▸ Exercise
Your answer must be an exact copy of the entries below, with every picture removed.

▸ Data under study
*** Block opens ***
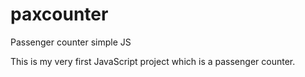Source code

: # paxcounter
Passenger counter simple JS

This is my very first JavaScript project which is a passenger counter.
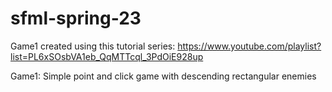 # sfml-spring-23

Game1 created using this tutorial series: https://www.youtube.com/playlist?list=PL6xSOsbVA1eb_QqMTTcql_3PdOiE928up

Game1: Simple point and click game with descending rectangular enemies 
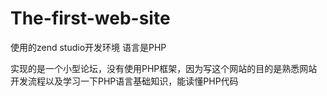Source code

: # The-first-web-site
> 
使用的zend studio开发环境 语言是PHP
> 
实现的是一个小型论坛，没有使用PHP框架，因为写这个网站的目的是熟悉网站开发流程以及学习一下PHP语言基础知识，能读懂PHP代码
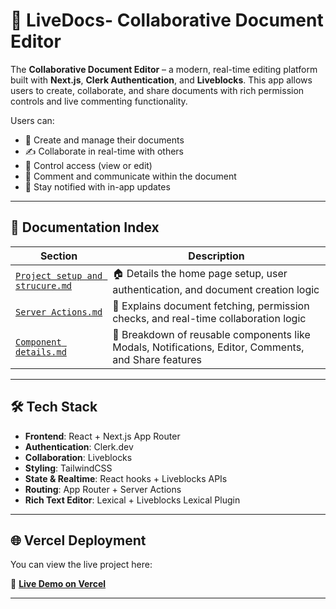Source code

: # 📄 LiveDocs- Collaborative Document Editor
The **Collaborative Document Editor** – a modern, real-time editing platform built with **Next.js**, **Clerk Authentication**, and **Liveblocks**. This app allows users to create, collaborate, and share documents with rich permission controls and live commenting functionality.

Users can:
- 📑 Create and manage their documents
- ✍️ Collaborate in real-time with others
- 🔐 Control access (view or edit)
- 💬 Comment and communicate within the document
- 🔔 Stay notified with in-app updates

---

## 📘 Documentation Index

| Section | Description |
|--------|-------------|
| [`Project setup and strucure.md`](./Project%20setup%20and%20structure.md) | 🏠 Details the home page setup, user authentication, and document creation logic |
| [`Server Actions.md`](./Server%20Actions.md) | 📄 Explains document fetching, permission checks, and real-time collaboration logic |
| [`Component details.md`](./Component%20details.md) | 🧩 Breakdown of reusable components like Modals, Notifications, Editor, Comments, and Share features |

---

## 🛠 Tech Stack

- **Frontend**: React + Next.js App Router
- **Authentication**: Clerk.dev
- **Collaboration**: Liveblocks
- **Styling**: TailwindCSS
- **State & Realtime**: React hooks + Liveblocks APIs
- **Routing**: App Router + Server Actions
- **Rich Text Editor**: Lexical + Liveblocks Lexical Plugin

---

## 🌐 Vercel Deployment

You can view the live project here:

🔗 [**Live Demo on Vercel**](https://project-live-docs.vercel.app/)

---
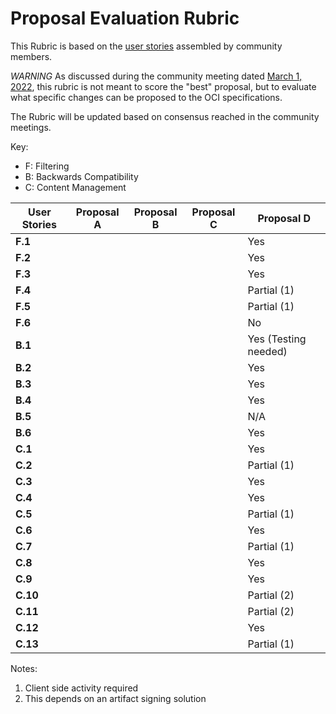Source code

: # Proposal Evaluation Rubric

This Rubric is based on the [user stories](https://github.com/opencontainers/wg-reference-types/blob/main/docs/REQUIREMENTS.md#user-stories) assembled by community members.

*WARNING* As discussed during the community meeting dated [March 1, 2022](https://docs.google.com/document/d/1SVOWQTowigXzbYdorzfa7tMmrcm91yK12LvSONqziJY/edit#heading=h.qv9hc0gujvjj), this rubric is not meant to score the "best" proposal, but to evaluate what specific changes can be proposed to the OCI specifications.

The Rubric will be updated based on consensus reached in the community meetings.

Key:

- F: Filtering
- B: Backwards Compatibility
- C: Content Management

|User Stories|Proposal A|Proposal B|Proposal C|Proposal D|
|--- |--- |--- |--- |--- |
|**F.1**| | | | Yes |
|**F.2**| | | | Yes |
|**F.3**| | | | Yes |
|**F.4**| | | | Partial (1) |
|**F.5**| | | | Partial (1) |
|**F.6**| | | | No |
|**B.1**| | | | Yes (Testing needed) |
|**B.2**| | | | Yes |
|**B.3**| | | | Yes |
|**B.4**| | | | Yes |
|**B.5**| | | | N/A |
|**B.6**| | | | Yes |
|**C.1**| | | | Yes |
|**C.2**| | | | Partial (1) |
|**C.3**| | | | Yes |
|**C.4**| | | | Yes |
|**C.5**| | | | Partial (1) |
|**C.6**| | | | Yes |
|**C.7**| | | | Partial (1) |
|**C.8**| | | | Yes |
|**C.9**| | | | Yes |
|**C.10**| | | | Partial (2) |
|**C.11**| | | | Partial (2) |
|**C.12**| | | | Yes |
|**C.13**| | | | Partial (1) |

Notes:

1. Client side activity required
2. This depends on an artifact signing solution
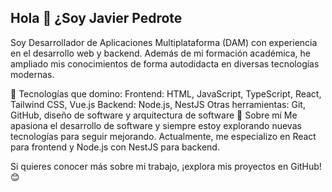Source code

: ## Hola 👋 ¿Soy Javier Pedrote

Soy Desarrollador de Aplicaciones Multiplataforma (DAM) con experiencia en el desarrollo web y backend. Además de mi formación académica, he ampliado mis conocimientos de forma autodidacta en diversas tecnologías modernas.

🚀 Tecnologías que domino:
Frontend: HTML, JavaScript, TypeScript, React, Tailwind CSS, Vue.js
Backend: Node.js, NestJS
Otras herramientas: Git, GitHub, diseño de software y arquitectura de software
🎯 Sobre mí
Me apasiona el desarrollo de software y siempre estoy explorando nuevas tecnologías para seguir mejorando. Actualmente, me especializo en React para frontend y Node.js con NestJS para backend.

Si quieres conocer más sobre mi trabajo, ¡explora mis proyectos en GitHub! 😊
*** Block closes ***
▸ Task result
Source code

: # paxcounter
Passenger counter simple JS

This is my very first JavaScript project which is a passenger counter.
 # sfml-spring-23

Game1 created using this tutorial series: https://www.youtube.com/playlist?list=PL6xSOsbVA1eb_QqMTTcql_3PdOiE928up

Game1: Simple point and click game with descending rectangular enemies 
Source code

: # The-first-web-site
> 
使用的zend studio开发环境 语言是PHP
> 
实现的是一个小型论坛，没有使用PHP框架，因为写这个网站的目的是熟悉网站开发流程以及学习一下PHP语言基础知识，能读懂PHP代码
Source code

: # 📄 LiveDocs- Collaborative Document Editor
The **Collaborative Document Editor** – a modern, real-time editing platform built with **Next.js**, **Clerk Authentication**, and **Liveblocks**. This app allows users to create, collaborate, and share documents with rich permission controls and live commenting functionality.

Users can:
- 📑 Create and manage their documents
- ✍️ Collaborate in real-time with others
- 🔐 Control access (view or edit)
- 💬 Comment and communicate within the document
- 🔔 Stay notified with in-app updates

---

## 📘 Documentation Index

| Section | Description |
|--------|-------------|
| [`Project setup and strucure.md`](./Project%20setup%20and%20structure.md) | 🏠 Details the home page setup, user authentication, and document creation logic |
| [`Server Actions.md`](./Server%20Actions.md) | 📄 Explains document fetching, permission checks, and real-time collaboration logic |
| [`Component details.md`](./Component%20details.md) | 🧩 Breakdown of reusable components like Modals, Notifications, Editor, Comments, and Share features |

---

## 🛠 Tech Stack

- **Frontend**: React + Next.js App Router
- **Authentication**: Clerk.dev
- **Collaboration**: Liveblocks
- **Styling**: TailwindCSS
- **State & Realtime**: React hooks + Liveblocks APIs
- **Routing**: App Router + Server Actions
- **Rich Text Editor**: Lexical + Liveblocks Lexical Plugin

---

## 🌐 Vercel Deployment

You can view the live project here:

🔗 [**Live Demo on Vercel**](https://project-live-docs.vercel.app/)

---
Source code

: # Proposal Evaluation Rubric

This Rubric is based on the [user stories](https://github.com/opencontainers/wg-reference-types/blob/main/docs/REQUIREMENTS.md#user-stories) assembled by community members.

*WARNING* As discussed during the community meeting dated [March 1, 2022](https://docs.google.com/document/d/1SVOWQTowigXzbYdorzfa7tMmrcm91yK12LvSONqziJY/edit#heading=h.qv9hc0gujvjj), this rubric is not meant to score the "best" proposal, but to evaluate what specific changes can be proposed to the OCI specifications.

The Rubric will be updated based on consensus reached in the community meetings.

Key:

- F: Filtering
- B: Backwards Compatibility
- C: Content Management

|User Stories|Proposal A|Proposal B|Proposal C|Proposal D|
|--- |--- |--- |--- |--- |
|**F.1**| | | | Yes |
|**F.2**| | | | Yes |
|**F.3**| | | | Yes |
|**F.4**| | | | Partial (1) |
|**F.5**| | | | Partial (1) |
|**F.6**| | | | No |
|**B.1**| | | | Yes (Testing needed) |
|**B.2**| | | | Yes |
|**B.3**| | | | Yes |
|**B.4**| | | | Yes |
|**B.5**| | | | N/A |
|**B.6**| | | | Yes |
|**C.1**| | | | Yes |
|**C.2**| | | | Partial (1) |
|**C.3**| | | | Yes |
|**C.4**| | | | Yes |
|**C.5**| | | | Partial (1) |
|**C.6**| | | | Yes |
|**C.7**| | | | Partial (1) |
|**C.8**| | | | Yes |
|**C.9**| | | | Yes |
|**C.10**| | | | Partial (2) |
|**C.11**| | | | Partial (2) |
|**C.12**| | | | Yes |
|**C.13**| | | | Partial (1) |

Notes:

1. Client side activity required
2. This depends on an artifact signing solution
Source code

: ## Hola 👋 ¿Soy Javier Pedrote

Soy Desarrollador de Aplicaciones Multiplataforma (DAM) con experiencia en el desarrollo web y backend. Además de mi formación académica, he ampliado mis conocimientos de forma autodidacta en diversas tecnologías modernas.

🚀 Tecnologías que domino:
Frontend: HTML, JavaScript, TypeScript, React, Tailwind CSS, Vue.js
Backend: Node.js, NestJS
Otras herramientas: Git, GitHub, diseño de software y arquitectura de software
🎯 Sobre mí
Me apasiona el desarrollo de software y siempre estoy explorando nuevas tecnologías para seguir mejorando. Actualmente, me especializo en React para frontend y Node.js con NestJS para backend.

Si quieres conocer más sobre mi trabajo, ¡explora mis proyectos en GitHub! 😊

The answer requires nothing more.